* [WHAT YOU SHOULD DO] In your copy of the data, include no pictures and alter nothing else.

(DATA FOR THE TASK begins)

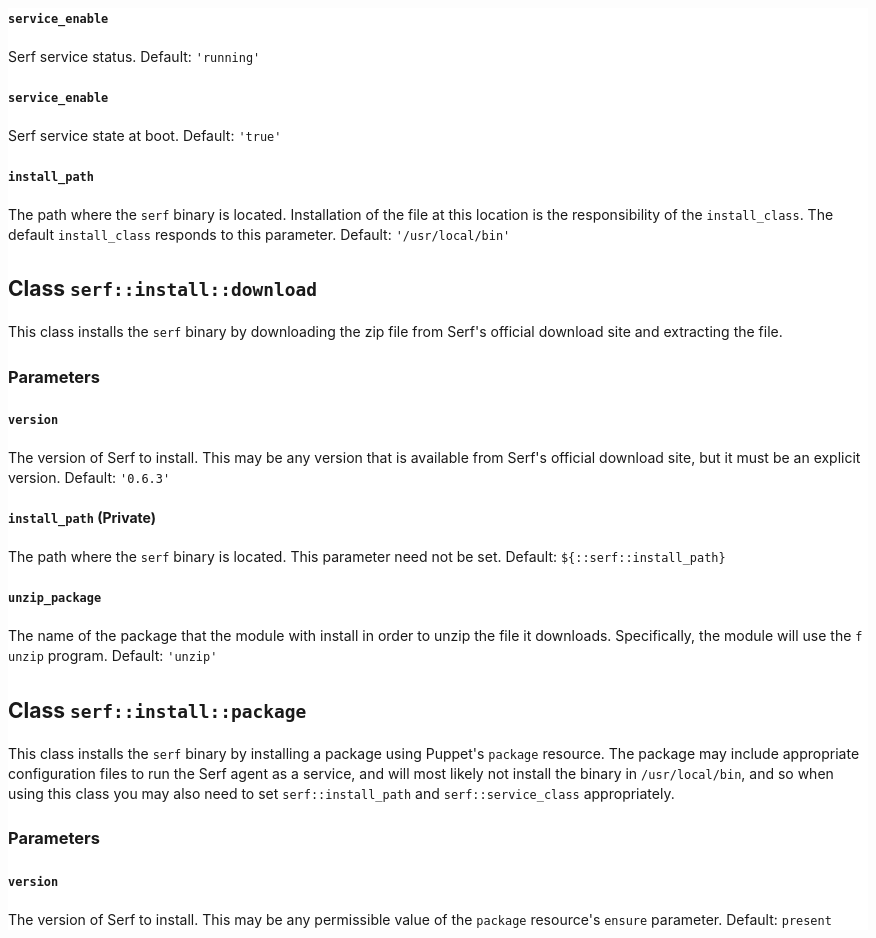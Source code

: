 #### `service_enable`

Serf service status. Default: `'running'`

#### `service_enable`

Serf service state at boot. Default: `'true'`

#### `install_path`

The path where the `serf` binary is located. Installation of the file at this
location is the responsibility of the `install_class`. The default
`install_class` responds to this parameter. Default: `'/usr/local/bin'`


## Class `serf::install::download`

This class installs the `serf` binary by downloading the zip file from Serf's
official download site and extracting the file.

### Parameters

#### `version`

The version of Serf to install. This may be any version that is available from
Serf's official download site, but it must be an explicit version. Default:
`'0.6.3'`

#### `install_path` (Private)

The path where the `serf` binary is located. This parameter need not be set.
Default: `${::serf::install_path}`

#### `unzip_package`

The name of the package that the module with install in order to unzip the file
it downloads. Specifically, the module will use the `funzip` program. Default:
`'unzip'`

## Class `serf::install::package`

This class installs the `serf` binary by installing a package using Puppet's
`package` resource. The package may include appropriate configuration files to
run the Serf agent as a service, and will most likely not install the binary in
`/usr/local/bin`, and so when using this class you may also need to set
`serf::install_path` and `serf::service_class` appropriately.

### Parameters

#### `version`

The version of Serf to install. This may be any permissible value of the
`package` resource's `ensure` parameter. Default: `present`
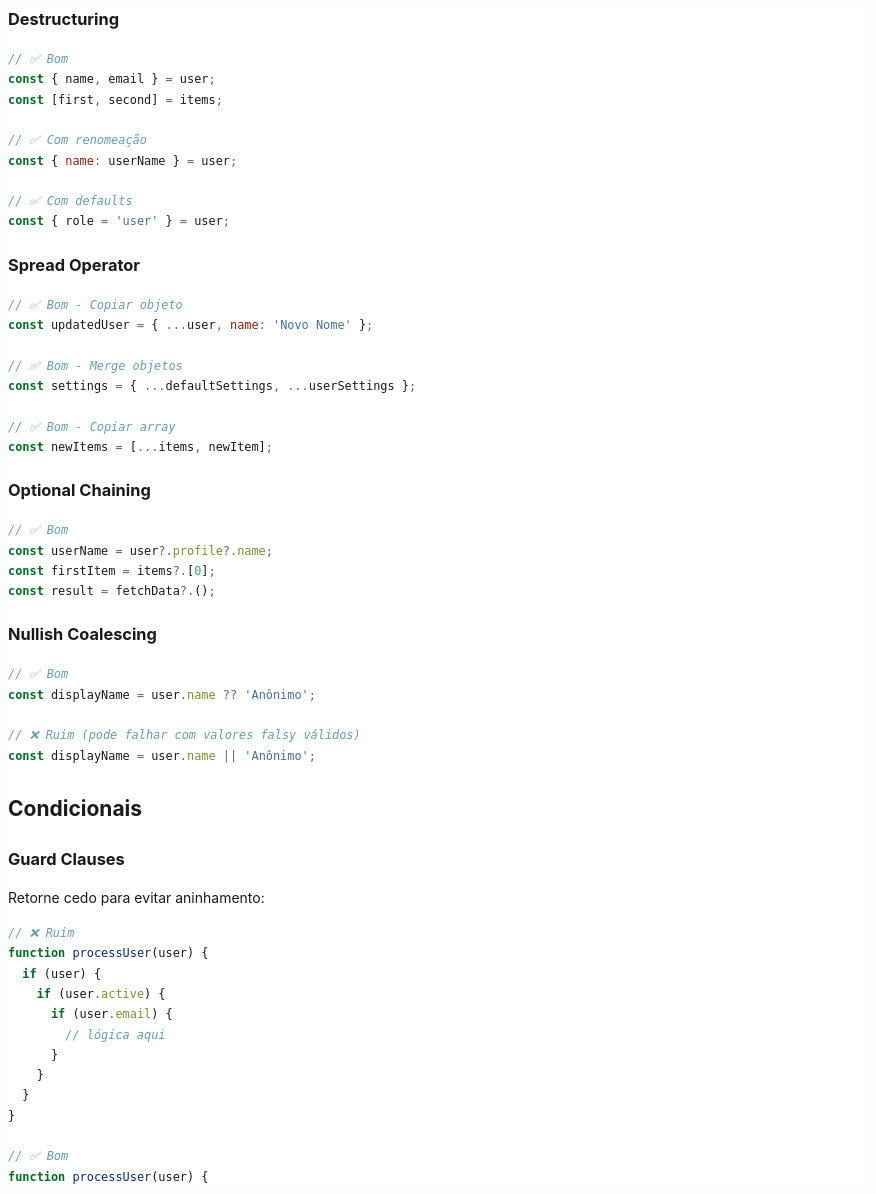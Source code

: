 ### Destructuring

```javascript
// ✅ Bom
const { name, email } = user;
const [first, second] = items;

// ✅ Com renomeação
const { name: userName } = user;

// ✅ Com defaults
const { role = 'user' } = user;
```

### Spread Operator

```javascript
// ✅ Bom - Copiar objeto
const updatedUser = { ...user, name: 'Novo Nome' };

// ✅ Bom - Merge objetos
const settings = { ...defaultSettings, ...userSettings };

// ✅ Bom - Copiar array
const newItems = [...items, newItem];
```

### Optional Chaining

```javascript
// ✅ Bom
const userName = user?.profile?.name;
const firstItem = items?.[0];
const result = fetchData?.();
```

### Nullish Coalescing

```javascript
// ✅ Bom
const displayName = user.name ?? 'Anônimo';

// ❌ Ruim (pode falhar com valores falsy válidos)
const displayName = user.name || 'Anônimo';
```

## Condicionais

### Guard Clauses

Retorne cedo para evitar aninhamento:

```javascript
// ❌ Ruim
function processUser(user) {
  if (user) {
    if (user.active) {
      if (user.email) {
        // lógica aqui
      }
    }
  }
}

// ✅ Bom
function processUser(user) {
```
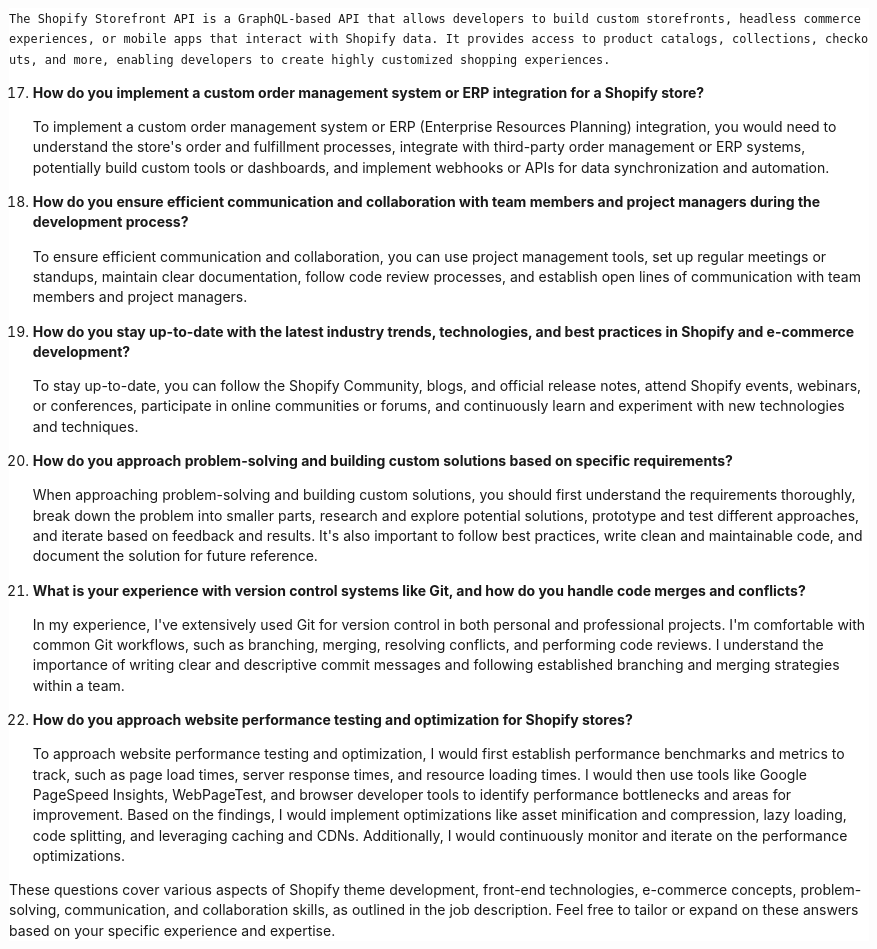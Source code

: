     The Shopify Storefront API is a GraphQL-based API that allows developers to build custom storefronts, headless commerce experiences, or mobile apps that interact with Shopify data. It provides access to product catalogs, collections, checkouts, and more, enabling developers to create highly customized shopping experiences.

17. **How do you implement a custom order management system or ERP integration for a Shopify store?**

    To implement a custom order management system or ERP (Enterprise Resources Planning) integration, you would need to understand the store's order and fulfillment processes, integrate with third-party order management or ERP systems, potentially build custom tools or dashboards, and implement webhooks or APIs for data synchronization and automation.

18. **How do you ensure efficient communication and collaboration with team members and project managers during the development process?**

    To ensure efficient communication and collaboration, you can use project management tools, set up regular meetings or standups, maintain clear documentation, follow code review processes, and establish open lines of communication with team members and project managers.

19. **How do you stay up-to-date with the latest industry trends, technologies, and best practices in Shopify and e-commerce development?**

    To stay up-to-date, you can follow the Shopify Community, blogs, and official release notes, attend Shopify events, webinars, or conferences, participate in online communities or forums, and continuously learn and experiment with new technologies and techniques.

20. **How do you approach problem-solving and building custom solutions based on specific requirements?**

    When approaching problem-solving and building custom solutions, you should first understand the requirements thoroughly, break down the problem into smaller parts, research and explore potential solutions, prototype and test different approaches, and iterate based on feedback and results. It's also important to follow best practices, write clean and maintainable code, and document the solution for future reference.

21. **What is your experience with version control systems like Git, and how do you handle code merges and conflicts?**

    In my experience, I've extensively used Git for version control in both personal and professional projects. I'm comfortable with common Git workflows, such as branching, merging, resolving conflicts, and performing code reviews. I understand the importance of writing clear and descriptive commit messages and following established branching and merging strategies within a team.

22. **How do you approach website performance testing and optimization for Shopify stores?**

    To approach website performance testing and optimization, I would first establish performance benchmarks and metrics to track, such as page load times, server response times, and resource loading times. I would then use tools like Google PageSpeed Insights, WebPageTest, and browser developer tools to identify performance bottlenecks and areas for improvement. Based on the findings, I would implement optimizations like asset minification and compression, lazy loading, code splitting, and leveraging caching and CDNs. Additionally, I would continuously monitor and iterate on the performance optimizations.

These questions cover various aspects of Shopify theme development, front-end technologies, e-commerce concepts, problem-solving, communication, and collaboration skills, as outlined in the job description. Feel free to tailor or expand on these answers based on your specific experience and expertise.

(DATA FOR THE TASK ends)

* [SOLVED PROBLEM]
Source code

: #### `service_enable`

Serf service status. Default: `'running'`

#### `service_enable`

Serf service state at boot. Default: `'true'`

#### `install_path`

The path where the `serf` binary is located. Installation of the file at this
location is the responsibility of the `install_class`. The default
`install_class` responds to this parameter. Default: `'/usr/local/bin'`


## Class `serf::install::download`

This class installs the `serf` binary by downloading the zip file from Serf's
official download site and extracting the file.

### Parameters

#### `version`

The version of Serf to install. This may be any version that is available from
Serf's official download site, but it must be an explicit version. Default:
`'0.6.3'`

#### `install_path` (Private)

The path where the `serf` binary is located. This parameter need not be set.
Default: `${::serf::install_path}`

#### `unzip_package`

The name of the package that the module with install in order to unzip the file
it downloads. Specifically, the module will use the `funzip` program. Default:
`'unzip'`

## Class `serf::install::package`

This class installs the `serf` binary by installing a package using Puppet's
`package` resource. The package may include appropriate configuration files to
run the Serf agent as a service, and will most likely not install the binary in
`/usr/local/bin`, and so when using this class you may also need to set
`serf::install_path` and `serf::service_class` appropriately.

### Parameters

#### `version`

The version of Serf to install. This may be any permissible value of the
`package` resource's `ensure` parameter. Default: `present`
Source code

: ### Destructuring

```javascript
// ✅ Bom
const { name, email } = user;
const [first, second] = items;

// ✅ Com renomeação
const { name: userName } = user;

// ✅ Com defaults
const { role = 'user' } = user;
```

### Spread Operator

```javascript
// ✅ Bom - Copiar objeto
const updatedUser = { ...user, name: 'Novo Nome' };

// ✅ Bom - Merge objetos
const settings = { ...defaultSettings, ...userSettings };

// ✅ Bom - Copiar array
const newItems = [...items, newItem];
```

### Optional Chaining

```javascript
// ✅ Bom
const userName = user?.profile?.name;
const firstItem = items?.[0];
const result = fetchData?.();
```

### Nullish Coalescing

```javascript
// ✅ Bom
const displayName = user.name ?? 'Anônimo';

// ❌ Ruim (pode falhar com valores falsy válidos)
const displayName = user.name || 'Anônimo';
```

## Condicionais

### Guard Clauses

Retorne cedo para evitar aninhamento:

```javascript
// ❌ Ruim
function processUser(user) {
  if (user) {
    if (user.active) {
      if (user.email) {
        // lógica aqui
      }
    }
  }
}

// ✅ Bom
function processUser(user) {
```
Source code

:     The Shopify Storefront API is a GraphQL-based API that allows developers to build custom storefronts, headless commerce experiences, or mobile apps that interact with Shopify data. It provides access to product catalogs, collections, checkouts, and more, enabling developers to create highly customized shopping experiences.

17. **How do you implement a custom order management system or ERP integration for a Shopify store?**

    To implement a custom order management system or ERP (Enterprise Resources Planning) integration, you would need to understand the store's order and fulfillment processes, integrate with third-party order management or ERP systems, potentially build custom tools or dashboards, and implement webhooks or APIs for data synchronization and automation.

18. **How do you ensure efficient communication and collaboration with team members and project managers during the development process?**

    To ensure efficient communication and collaboration, you can use project management tools, set up regular meetings or standups, maintain clear documentation, follow code review processes, and establish open lines of communication with team members and project managers.

19. **How do you stay up-to-date with the latest industry trends, technologies, and best practices in Shopify and e-commerce development?**

    To stay up-to-date, you can follow the Shopify Community, blogs, and official release notes, attend Shopify events, webinars, or conferences, participate in online communities or forums, and continuously learn and experiment with new technologies and techniques.

20. **How do you approach problem-solving and building custom solutions based on specific requirements?**

    When approaching problem-solving and building custom solutions, you should first understand the requirements thoroughly, break down the problem into smaller parts, research and explore potential solutions, prototype and test different approaches, and iterate based on feedback and results. It's also important to follow best practices, write clean and maintainable code, and document the solution for future reference.

21. **What is your experience with version control systems like Git, and how do you handle code merges and conflicts?**

    In my experience, I've extensively used Git for version control in both personal and professional projects. I'm comfortable with common Git workflows, such as branching, merging, resolving conflicts, and performing code reviews. I understand the importance of writing clear and descriptive commit messages and following established branching and merging strategies within a team.

22. **How do you approach website performance testing and optimization for Shopify stores?**

    To approach website performance testing and optimization, I would first establish performance benchmarks and metrics to track, such as page load times, server response times, and resource loading times. I would then use tools like Google PageSpeed Insights, WebPageTest, and browser developer tools to identify performance bottlenecks and areas for improvement. Based on the findings, I would implement optimizations like asset minification and compression, lazy loading, code splitting, and leveraging caching and CDNs. Additionally, I would continuously monitor and iterate on the performance optimizations.

These questions cover various aspects of Shopify theme development, front-end technologies, e-commerce concepts, problem-solving, communication, and collaboration skills, as outlined in the job description. Feel free to tailor or expand on these answers based on your specific experience and expertise.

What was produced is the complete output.